Algún valiente se animó a lanzar al aire la frase de “mejor te damos dinero”. Pero seamos honestos, nadie llega así como así a regalar dinero con fajos de billetes para que se vaya a mantener sus “perritos de la calle”. Tenemos nuestros gastos y compromisos y pensar en mantener a un perro que ni conoces a veces cuesta trabajo. Y sobre todo ¿cómo iban a adivinar que específicamente Gil se dedicaba a eso?  (No digo que sea imposible que la gente sea generosa, pero eso de leer la mente ya es otro asunto).

Así que la idea del dinero “gratis” quedó en el olvido. La siguiente idea fue:

Les voy a vender un vestido muy bonito que tengo, me lo compré en USA pero con eso sacaría para un costal.

Sí, mi amiga Gil ya estaba tan preocupada, que medía su dinero en relación con costales de comida para perro.

Voy a traer unos zapatos que nunca usé.

Debería de hacer una venta de garage (pero aquí en la oficina).

Digamos que es una mujer de muy buenas ideas, pero al momento de entrarle a la venta, cobranza y regateada. Es difícil describir a Gil como una mujer de acción.

Un buen día llegó con toda la decisión del mundo y sus dulces en la mano.

Hoy les voy a vender dulces.

Pasaba de medio día y no había vendido ni medio chicle. ¡Ya era el colmo! ni le adoptábamos perros, ni le dábamos dinero, ni le comprábamos nada.  Así un día de mayo del 2014 nació la primera canasta de dulces. Modesta. pequeña y discreta. Con un letrero hecho a mano que decía:

 

la letra del primer letrero es de Lorenito. Quien desde el minuto 1 ha creído en mí y mis ideas disruptivas

“Cooperación para perritos de la calle

toma 1 dulce y deja una moneda o billete

(un billete de 500)”

 

Los colegas del piso estuvieron encantados rápidamente ganamos un espacio en su “share of wallet”

A Gil (la de las grandes ideas -y le tengo que dar su crédito -) sé le ocurrió vender café de Dolce Gusto y donas.

Las cápsulas de los cafés

A esas alturas era tanta la demanda que yo apenas podía con mi trabajo y atender ” el negocio” además Lore que inició todo conmigo ya se había cambiado de área y por un momento estaba sola con Cande.

recaudación para los perritos

Uno de los letreros que hicimos

La idea de poner a las becarias a servir café me parecía fatal.
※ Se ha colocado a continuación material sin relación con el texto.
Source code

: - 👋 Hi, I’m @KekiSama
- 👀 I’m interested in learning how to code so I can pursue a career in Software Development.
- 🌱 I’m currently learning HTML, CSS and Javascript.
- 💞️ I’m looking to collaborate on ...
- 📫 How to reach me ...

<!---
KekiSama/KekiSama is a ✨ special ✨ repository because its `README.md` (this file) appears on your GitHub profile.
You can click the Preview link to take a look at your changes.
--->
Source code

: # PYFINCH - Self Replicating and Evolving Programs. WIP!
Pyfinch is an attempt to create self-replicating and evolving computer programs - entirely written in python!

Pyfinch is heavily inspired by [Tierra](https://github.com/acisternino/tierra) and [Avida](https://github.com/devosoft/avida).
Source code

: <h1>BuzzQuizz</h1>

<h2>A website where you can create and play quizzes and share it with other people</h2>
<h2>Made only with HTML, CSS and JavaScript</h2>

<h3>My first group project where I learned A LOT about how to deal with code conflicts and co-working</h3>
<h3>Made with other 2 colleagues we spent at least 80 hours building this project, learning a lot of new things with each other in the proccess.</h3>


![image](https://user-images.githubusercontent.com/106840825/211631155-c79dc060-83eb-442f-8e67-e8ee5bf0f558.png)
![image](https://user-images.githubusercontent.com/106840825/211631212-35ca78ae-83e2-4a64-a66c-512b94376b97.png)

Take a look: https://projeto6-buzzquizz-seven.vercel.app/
Casi denigrante. Afortunadamente la selección que hice al contratarlas fue la mejor, porque sin establecerlo cómo una responsabilidad tomaron cartas en el asunto y sé hicieron cargo de la cafetera. Incluso Eder que estaba a full de trabajo ayudó.
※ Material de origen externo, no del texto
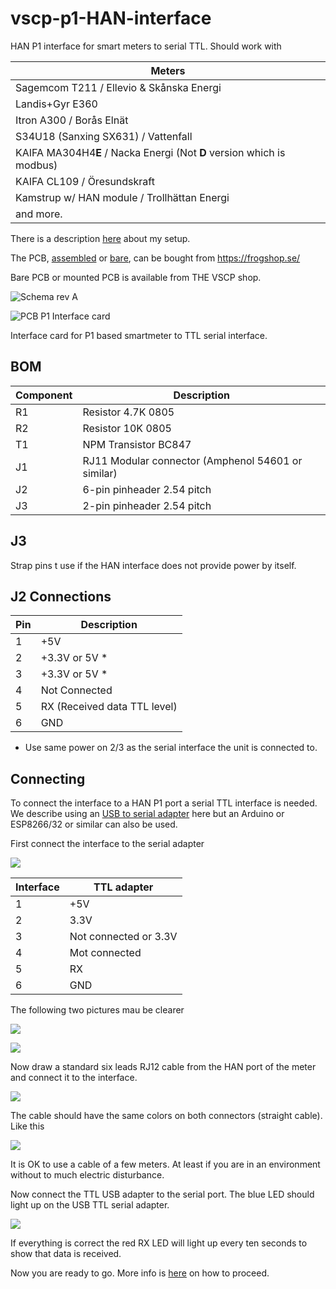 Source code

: # vscp-p1-HAN-interface 

HAN P1 interface for smart meters to serial TTL. Should work with

| Meters |
| ------  |
| Sagemcom T211 / Ellevio & Skånska Energi |
| Landis+Gyr E360 |
| Itron A300 / Borås Elnät |
| S34U18 (Sanxing SX631) / Vattenfall |
| KAIFA MA304H4**E** / Nacka Energi (Not **D** version which is modbus) |
| KAIFA CL109 / Öresundskraft |
| Kamstrup w/ HAN module / Trollhättan Energi |
| and more. |

There is a description [here](https://grodansparadis.com/wordpress/?p=5039) about my setup. 

The PCB, [assembled](https://frogshop.se/product/kort-for-han-p1-ttl-serieinterface-monterat/?v=f003c44deab6) or [bare](https://frogshop.se/product/kort-for-han-p1-ttl-serieinterface-omonterat/?v=f003c44deab6), can be bought from https://frogshop.se/  

Bare PCB or mounted PCB is available from THE VSCP shop.

![Schema rev A](images/p1-interface-schema-rev-b.png)

![PCB P1 Interface card](images/p1-interface-board-rev-b.png "P1 Interface Card")

Interface card for P1 based smartmeter to TTL serial interface.  

## BOM

| Component | Description |
| --------- | ----------- |
| R1 | Resistor 4.7K 0805 |
| R2 | Resistor 10K 0805 |
| T1 | NPM Transistor BC847 |
| J1 | RJ11 Modular connector (Amphenol 54601 or similar) |
| J2 | 6-pin pinheader 2.54 pitch |
| J3 | 2-pin pinheader 2.54 pitch |


## J3 

Strap pins t use if the HAN interface does not provide power by itself.

## J2 Connections

| Pin | Description |
| --- | ----------- |
| 1 | +5V |
| 2 | +3.3V or 5V * |
| 3 | +3.3V or 5V * |
| 4 | Not Connected |
| 5 | RX (Received data TTL level) |
| 6 | GND |

* Use same power on 2/3 as the serial interface the unit is connected to.

## Connecting 

To connect the interface to a HAN P1 port a serial TTL interface is needed. We describe using an [USB to serial adapter](https://frogshop.se/product/usb-ttl-serial-adapter/?v=f003c44deab6) here but an Arduino or ESP8266/32 or similar can also be used.

First connect the interface to the serial adapter

![](images/IMG_20221014_143902.jpg)


| Interface | TTL adapter |
| --------- | ----------- |
| 1 | +5V |
| 2 | 3.3V |
| 3 | Not connected or 3.3V |
| 4 | Mot connected |
| 5 | RX |
| 6 | GND |

The following two pictures mau be clearer

![](images/IMG_20221014_143923.jpg)

![](images/IMG_20221014_143926.jpg)


Now draw a standard six leads RJ12 cable from the HAN port of the meter and connect it to the interface. 

![](IMG_20221020_154324.jpg)

The cable should have the same colors on both connectors (straight cable). Like this

![](images/IMG_20221020_154631.jpg)

It is OK to use a cable of a few meters. At least if you are in an environment without to much electric disturbance.

Now connect the TTL USB adapter to the serial port. The blue LED should light up on the USB TTL serial adapter. 

![](images/IMG_20221020_154602.jpg)

If everything is correct the red RX LED will light up every ten seconds to show that data is received.

Now you are ready to go. More info is [here](https://grodansparadis.com/wordpress/?p=5039) on how to proceed.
Logramos juntar suficiente dinero para dejar tranquila (por un rato) a Gil, al menos para comprar dos que tres costales de comida le ayudamos y sus perritos salieron adelante. Incluso la muy insistente logró que le adoptará uno. (Pero ese es el post de la morita)

 

 

Espero que si tienen oportunidad de donar lo hagan.

Y a las increíbles personas que me han ayudado en este recorrido les dedico un post de agradecimiento

FEBI Nos cuenta como es su experiencia ayudando para la canasta aquí 

¿Te interesa adoptar un perrito o apadrinar alguno? Deja tu comment y te contactamos.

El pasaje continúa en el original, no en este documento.